Nietzsche explains that the Dionysian consciousness has two sides. While it can be a kind of universal brotherhood, it can also be dangerous, wild, and destructive. The Greeks, he suggests, were saved from this kind of barbarity by their ability to draw boundaries though the Apollonian - it was these boundaries that allowed Ancient Greek civilization to form.
Tragedy, as the title of the book suggests, was born out of music in Ancient Greece. Actors were added only later to tragic performances. Thus, Nietzsche argues that though the audience would empathize to some degree with the tragic hero, their primary identification was with the chorus. This split between identification with the chorus (the Dionysiac) and the actors (the Apollonian) produces a tension in tragedy through which the audience is able to feel tragic joy, or what Aristotle termed "catharsis". Through sympathy with the tragic hero's plight and downfall, the audience too begins falls towards destruction.
However, because the audience identifies first and foremost with the chorus, Nietzsche argues that they are able to experience the ecstatic Dionysian reality of the self actually being part of one whole unity that can survive the destruction of one single individual just as a waterfall would survive the destruction of single rain drops. Through this experience, we as audience members are comforted even in the face of terrible pain and suffering.

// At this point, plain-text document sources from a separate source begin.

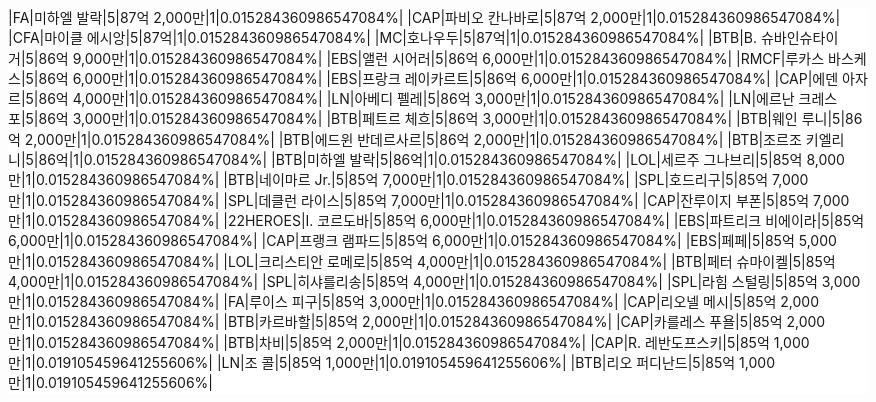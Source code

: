 |FA|미하엘 발락|5|87억 2,000만|1|0.015284360986547084%|
|CAP|파비오 칸나바로|5|87억 2,000만|1|0.015284360986547084%|
|CFA|마이클 에시앙|5|87억|1|0.015284360986547084%|
|MC|호나우두|5|87억|1|0.015284360986547084%|
|BTB|B. 슈바인슈타이거|5|86억 9,000만|1|0.015284360986547084%|
|EBS|앨런 시어러|5|86억 6,000만|1|0.015284360986547084%|
|RMCF|루카스 바스케스|5|86억 6,000만|1|0.015284360986547084%|
|EBS|프랑크 레이카르트|5|86억 6,000만|1|0.015284360986547084%|
|CAP|에덴 아자르|5|86억 4,000만|1|0.015284360986547084%|
|LN|아베디 펠레|5|86억 3,000만|1|0.015284360986547084%|
|LN|에르난 크레스포|5|86억 3,000만|1|0.015284360986547084%|
|BTB|페트르 체흐|5|86억 3,000만|1|0.015284360986547084%|
|BTB|웨인 루니|5|86억 2,000만|1|0.015284360986547084%|
|BTB|에드윈 반데르사르|5|86억 2,000만|1|0.015284360986547084%|
|BTB|조르조 키엘리니|5|86억|1|0.015284360986547084%|
|BTB|미하엘 발락|5|86억|1|0.015284360986547084%|
|LOL|세르주 그나브리|5|85억 8,000만|1|0.015284360986547084%|
|BTB|네이마르 Jr.|5|85억 7,000만|1|0.015284360986547084%|
|SPL|호드리구|5|85억 7,000만|1|0.015284360986547084%|
|SPL|데클런 라이스|5|85억 7,000만|1|0.015284360986547084%|
|CAP|잔루이지 부폰|5|85억 7,000만|1|0.015284360986547084%|
|22HEROES|I. 코르도바|5|85억 6,000만|1|0.015284360986547084%|
|EBS|파트리크 비에이라|5|85억 6,000만|1|0.015284360986547084%|
|CAP|프랭크 램파드|5|85억 6,000만|1|0.015284360986547084%|
|EBS|페페|5|85억 5,000만|1|0.015284360986547084%|
|LOL|크리스티안 로메로|5|85억 4,000만|1|0.015284360986547084%|
|BTB|페터 슈마이켈|5|85억 4,000만|1|0.015284360986547084%|
|SPL|히샤를리송|5|85억 4,000만|1|0.015284360986547084%|
|SPL|라힘 스털링|5|85억 3,000만|1|0.015284360986547084%|
|FA|루이스 피구|5|85억 3,000만|1|0.015284360986547084%|
|CAP|리오넬 메시|5|85억 2,000만|1|0.015284360986547084%|
|BTB|카르바할|5|85억 2,000만|1|0.015284360986547084%|
|CAP|카를레스 푸욜|5|85억 2,000만|1|0.015284360986547084%|
|BTB|차비|5|85억 2,000만|1|0.015284360986547084%|
|CAP|R. 레반도프스키|5|85억 1,000만|1|0.019105459641255606%|
|LN|조 콜|5|85억 1,000만|1|0.019105459641255606%|
|BTB|리오 퍼디난드|5|85억 1,000만|1|0.019105459641255606%|
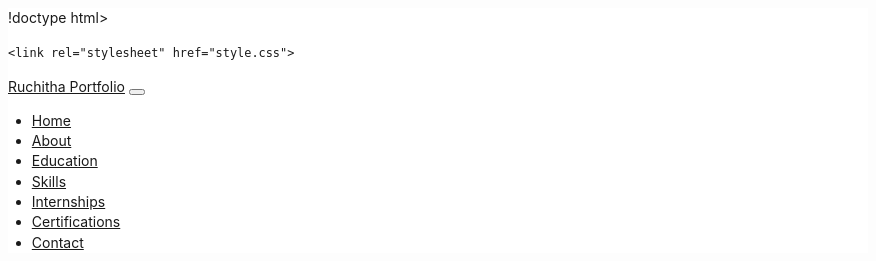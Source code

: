!doctype html>
<html lang="en">

<head>
  <meta charset="utf-8">
  <meta name="viewport" content="width=device-width, initial-scale=1">
  <title>Ruchitha Portfolio</title>
  <link rel="apple-touch-icon" sizes="180x180" href="apple-touch-icon.png">
<link rel="icon" type="image/png" sizes="32x32" href="favicon-32x32.png">
<link rel="icon" type="image/png" sizes="16x16" href="favicon-16x16.png">
<link rel="manifest" href="site.webmanifest">
  <link href="https://cdn.jsdelivr.net/npm/bootstrap@5.3.0/dist/css/bootstrap.min.css" rel="stylesheet"
    integrity="sha384-9ndCyUaIbzAi2FUVXJi0CjmCapSmO7SnpJef0486qhLnuZ2cdeRhO02iuK6FUUVM" crossorigin="anonymous">
    <link rel="stylesheet" href="https://cdn.jsdelivr.net/npm/bootstrap-icons@1.10.5/font/bootstrap-icons.css">
    <link
    rel="stylesheet"
    href="https://cdnjs.cloudflare.com/ajax/libs/animate.css/4.1.1/animate.min.css"
  />
  <link href="https://unpkg.com/aos@2.3.1/dist/aos.css" rel="stylesheet">
  
    <link rel="stylesheet" href="style.css">

</head>

<body>

  

  <nav class="navbar navbar-expand-lg  navbar-dark bg-dark fixed-top">
    <div class="container-fluid">
      <a class="navbar-brand  animate_animated animateheadShake animate_infinite	infinite" href="/">Ruchitha Portfolio</a>
      <button class="navbar-toggler" type="button" data-bs-toggle="collapse" data-bs-target="#navbarNav"
        aria-controls="navbarNav" aria-expanded="false" aria-label="Toggle navigation">
        <span class="navbar-toggler-icon"></span>
      </button>
      <div class="collapse navbar-collapse" id="navbarNav">
        <ul class="navbar-nav ms-auto">
          <li class="nav-item">
            <a class="nav-link" href="#home">Home</a>
          </li>
          <li class="nav-item">
            <a class="nav-link" href="#about">About</a>
          </li>
          <li class="nav-item">
            <a class="nav-link" href="#education">Education</a>
          </li>
          <li class="nav-item">
            <a class="nav-link" href="#skills">Skills</a>
          </li>
          <li class="nav-item">
            <a class="nav-link" href="#services">Internships</a>
          </li>
          <li class="nav-item">
            <a class="nav-link" href="#portfolio">Certifications</a>
          </li>
          <li class="nav-item">
            <a class="nav-link" href="#contact">Contact</a>
          </li>
        </ul>
      </div>
    </div>
  </nav>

Too much of this ecstasy, however, would descend into dangerous intoxication and barbarity. We are unaware why we are comforted watching tragedy because we are shielded by the Apollonian surface of the work that deceives us into believing that tragedy is about the fate of an individual in a world of other individuals. When the Ancient Greeks left the theatre, argues Nietzsche, they felt "strangely comforted" and yet "ready for action".
Nietzsche claims that in the hands of Euripides, who was writing after Aeschylus and at the same time as Sophocles, tragedy (as he defines it) died. He argues that "Socratism" entered his work, with Socratism being a view that reality is Apollonian all the way down, meaning that in theory, science and technology are capable of solving every problem in the world. If this is true, then there is no need for any kind of "metaphysical comfort" that one finds in the experience of the Dionysian. Nietzsche argues that modern culture is based on this kind of illusion, failing to realize that pain and mortality are as inseparable from our lives as for the Ancient Greeks. He suggests that we need a rebirth of tragedy, and says that we might find it in the form of Wagner's music dramas - a man whom Nietzsche was friends with and greatly admired.